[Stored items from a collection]

==================================================

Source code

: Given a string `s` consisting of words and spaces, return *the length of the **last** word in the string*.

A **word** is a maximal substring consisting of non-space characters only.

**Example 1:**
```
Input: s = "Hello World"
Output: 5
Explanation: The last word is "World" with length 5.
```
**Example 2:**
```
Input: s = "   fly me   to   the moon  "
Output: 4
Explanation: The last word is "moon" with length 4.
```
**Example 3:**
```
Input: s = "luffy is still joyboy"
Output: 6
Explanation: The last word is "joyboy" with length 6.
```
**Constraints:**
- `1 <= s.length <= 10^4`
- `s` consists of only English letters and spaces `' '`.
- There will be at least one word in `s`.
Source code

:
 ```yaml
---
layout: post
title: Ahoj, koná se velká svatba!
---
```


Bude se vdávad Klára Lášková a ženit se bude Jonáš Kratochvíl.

==================================================

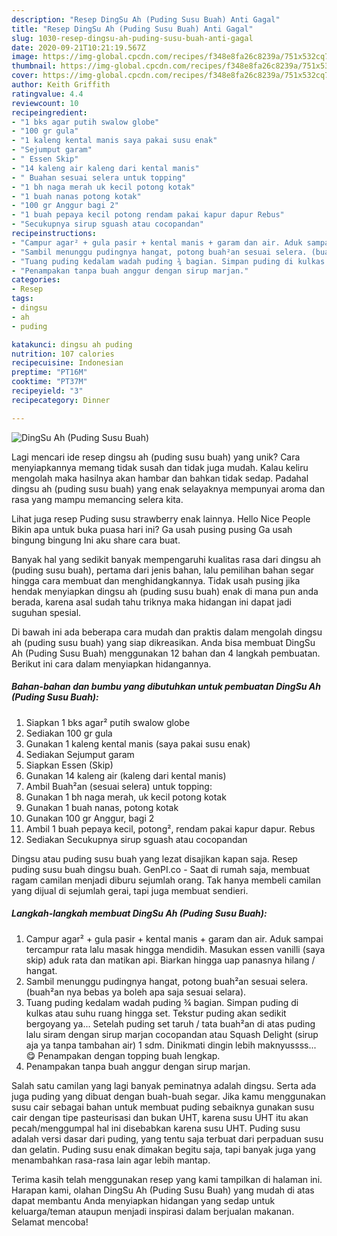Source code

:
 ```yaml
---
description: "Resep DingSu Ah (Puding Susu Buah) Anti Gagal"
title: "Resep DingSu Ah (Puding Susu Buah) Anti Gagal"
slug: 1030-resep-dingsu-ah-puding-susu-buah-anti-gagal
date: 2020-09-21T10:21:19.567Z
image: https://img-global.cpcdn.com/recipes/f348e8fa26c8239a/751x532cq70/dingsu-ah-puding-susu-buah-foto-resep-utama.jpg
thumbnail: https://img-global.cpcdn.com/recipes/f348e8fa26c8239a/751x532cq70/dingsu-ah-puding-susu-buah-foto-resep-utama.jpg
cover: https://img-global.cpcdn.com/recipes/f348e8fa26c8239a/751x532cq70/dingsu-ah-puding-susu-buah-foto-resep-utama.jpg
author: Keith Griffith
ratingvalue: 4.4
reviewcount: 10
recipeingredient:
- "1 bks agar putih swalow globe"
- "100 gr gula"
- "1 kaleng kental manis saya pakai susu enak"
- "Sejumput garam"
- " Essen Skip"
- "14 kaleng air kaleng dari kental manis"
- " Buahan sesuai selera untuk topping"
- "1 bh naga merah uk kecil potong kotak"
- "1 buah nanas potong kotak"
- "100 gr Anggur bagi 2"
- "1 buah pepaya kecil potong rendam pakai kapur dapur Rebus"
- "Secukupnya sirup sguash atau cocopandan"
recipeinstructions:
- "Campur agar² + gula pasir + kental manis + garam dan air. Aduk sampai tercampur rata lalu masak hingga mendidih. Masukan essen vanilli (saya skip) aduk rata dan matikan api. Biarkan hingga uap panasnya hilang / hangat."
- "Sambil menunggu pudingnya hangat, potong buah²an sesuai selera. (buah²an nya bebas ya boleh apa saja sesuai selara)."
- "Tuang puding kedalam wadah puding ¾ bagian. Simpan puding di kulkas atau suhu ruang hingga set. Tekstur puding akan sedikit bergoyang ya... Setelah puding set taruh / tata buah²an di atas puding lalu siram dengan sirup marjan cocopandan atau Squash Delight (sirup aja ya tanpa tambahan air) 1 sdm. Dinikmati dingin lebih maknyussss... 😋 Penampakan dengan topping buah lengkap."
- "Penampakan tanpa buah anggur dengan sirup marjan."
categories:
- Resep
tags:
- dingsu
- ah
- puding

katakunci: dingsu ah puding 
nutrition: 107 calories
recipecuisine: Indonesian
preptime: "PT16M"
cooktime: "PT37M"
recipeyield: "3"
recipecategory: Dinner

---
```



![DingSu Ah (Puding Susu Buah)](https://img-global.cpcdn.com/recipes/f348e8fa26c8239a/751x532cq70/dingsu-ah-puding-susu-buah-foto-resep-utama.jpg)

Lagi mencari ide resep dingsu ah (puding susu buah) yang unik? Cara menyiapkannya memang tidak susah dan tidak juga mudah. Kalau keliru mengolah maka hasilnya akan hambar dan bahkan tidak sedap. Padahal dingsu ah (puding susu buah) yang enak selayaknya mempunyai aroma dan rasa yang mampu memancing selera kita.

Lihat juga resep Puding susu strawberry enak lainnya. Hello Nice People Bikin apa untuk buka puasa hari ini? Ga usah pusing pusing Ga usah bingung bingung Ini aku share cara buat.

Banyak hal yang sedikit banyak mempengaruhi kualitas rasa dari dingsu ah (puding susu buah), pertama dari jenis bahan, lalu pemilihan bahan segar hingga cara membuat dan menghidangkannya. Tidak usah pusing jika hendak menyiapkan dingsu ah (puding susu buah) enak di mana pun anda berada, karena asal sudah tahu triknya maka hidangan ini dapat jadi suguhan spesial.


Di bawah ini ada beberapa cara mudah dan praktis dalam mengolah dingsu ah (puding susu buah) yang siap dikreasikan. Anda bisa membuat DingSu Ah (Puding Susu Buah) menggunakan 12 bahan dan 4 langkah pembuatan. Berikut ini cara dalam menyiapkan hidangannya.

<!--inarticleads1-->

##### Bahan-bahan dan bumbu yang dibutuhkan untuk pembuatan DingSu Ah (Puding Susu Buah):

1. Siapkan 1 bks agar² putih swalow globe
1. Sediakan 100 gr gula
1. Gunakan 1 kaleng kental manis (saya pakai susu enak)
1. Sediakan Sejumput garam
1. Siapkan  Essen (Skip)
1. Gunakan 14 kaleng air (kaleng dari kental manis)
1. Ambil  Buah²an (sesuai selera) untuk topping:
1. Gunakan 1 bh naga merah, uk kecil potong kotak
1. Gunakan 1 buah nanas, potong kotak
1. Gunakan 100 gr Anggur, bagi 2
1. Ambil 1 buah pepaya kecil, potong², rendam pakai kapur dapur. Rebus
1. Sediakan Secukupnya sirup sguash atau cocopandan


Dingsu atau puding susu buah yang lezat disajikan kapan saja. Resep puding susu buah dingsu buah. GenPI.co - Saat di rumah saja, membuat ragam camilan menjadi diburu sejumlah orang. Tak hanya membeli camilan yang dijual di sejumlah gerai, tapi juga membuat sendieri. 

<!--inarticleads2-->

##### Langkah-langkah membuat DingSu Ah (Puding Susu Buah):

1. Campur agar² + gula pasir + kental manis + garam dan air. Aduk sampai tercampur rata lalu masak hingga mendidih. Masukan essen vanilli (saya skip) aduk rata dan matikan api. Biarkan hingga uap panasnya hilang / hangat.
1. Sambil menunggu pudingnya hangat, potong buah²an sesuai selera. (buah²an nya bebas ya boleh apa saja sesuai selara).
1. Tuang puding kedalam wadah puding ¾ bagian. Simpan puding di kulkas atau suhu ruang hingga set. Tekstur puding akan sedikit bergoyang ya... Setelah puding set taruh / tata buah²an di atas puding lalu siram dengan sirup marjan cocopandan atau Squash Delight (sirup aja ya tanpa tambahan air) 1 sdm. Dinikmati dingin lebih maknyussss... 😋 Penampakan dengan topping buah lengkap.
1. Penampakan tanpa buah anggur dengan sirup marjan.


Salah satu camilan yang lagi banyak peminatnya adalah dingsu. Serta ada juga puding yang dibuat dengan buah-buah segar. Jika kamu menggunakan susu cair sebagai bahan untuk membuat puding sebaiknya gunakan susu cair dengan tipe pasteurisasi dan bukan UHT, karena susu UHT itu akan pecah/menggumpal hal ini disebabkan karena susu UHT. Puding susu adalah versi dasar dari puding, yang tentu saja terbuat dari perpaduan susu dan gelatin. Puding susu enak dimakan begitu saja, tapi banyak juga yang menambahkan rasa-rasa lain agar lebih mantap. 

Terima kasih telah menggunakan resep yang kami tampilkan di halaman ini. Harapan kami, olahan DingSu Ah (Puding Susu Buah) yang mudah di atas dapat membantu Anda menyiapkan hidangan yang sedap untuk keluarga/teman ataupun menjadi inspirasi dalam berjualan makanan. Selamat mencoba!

==================================================

Would you copy out each line of the records above where the word "pepaya" occurs?

- "1 buah pepaya kecil potong rendam pakai kapur dapur Rebus"
1. Ambil 1 buah pepaya kecil, potong², rendam pakai kapur dapur. Rebus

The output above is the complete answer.